Task item: Write out, word for word, only the data from its first line to the line containing "new desired clef".

━━━━━ Dataset ━━━━━

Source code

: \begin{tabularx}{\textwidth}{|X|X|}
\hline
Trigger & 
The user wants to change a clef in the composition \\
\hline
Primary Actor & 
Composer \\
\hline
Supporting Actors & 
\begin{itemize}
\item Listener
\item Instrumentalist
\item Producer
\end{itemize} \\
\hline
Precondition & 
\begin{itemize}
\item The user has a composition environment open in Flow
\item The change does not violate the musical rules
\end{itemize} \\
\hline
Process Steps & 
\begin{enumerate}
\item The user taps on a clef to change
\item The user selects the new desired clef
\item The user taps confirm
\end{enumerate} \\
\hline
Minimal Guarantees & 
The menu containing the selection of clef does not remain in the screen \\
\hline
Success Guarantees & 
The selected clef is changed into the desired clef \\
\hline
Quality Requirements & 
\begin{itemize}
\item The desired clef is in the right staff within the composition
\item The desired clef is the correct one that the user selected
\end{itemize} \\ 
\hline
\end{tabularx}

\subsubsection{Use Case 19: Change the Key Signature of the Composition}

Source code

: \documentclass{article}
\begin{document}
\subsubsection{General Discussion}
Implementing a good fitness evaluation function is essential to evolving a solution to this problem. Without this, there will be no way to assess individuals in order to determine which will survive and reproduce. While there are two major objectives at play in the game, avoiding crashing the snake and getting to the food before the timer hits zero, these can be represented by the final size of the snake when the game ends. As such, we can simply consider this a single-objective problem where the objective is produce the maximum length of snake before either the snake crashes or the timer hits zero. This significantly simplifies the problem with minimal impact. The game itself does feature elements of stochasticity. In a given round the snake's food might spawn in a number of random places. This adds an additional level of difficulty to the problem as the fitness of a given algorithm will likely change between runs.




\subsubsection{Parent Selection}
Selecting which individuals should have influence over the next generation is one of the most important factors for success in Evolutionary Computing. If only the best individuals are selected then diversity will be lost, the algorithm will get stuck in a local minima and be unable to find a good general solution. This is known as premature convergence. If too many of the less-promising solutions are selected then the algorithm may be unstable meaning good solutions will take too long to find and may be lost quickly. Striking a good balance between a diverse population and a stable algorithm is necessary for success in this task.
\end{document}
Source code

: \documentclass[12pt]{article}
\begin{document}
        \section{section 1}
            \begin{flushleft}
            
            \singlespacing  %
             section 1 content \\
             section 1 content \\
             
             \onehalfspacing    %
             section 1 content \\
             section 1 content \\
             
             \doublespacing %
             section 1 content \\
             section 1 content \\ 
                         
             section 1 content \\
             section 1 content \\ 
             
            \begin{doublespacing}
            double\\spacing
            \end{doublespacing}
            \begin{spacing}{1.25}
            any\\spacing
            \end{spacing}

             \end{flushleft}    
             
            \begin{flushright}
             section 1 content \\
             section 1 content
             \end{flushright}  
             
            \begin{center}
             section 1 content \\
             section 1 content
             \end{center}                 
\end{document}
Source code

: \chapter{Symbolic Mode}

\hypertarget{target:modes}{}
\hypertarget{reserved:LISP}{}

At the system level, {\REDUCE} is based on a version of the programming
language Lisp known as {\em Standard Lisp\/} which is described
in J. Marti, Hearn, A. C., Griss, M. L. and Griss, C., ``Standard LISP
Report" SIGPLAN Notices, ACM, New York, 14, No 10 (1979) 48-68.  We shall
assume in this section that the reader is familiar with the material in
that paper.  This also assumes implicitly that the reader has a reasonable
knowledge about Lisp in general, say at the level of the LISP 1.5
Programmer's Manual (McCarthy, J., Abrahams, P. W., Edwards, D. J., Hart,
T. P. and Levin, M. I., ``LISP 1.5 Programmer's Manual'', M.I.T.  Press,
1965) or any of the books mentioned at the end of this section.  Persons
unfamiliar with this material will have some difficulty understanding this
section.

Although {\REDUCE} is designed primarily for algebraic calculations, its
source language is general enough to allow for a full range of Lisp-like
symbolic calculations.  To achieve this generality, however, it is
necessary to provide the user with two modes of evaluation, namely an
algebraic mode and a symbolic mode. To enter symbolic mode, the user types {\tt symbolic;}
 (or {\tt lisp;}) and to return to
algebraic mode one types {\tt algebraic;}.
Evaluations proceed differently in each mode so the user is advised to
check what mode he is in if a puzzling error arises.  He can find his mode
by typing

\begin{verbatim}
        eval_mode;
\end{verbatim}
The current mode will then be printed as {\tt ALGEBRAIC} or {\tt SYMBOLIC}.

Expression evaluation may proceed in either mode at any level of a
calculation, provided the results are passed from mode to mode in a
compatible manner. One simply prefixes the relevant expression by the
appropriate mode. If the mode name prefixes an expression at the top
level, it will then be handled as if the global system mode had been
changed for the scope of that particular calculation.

━━━━━

Solved problem:
Source code

: \begin{tabularx}{\textwidth}{|X|X|}
\hline
Trigger & 
The user wants to change a clef in the composition \\
\hline
Primary Actor & 
Composer \\
\hline
Supporting Actors & 
\begin{itemize}
\item Listener
\item Instrumentalist
\item Producer
\end{itemize} \\
\hline
Precondition & 
\begin{itemize}
\item The user has a composition environment open in Flow
\item The change does not violate the musical rules
\end{itemize} \\
\hline
Process Steps & 
\begin{enumerate}
\item The user taps on a clef to change
\item The user selects the new desired clef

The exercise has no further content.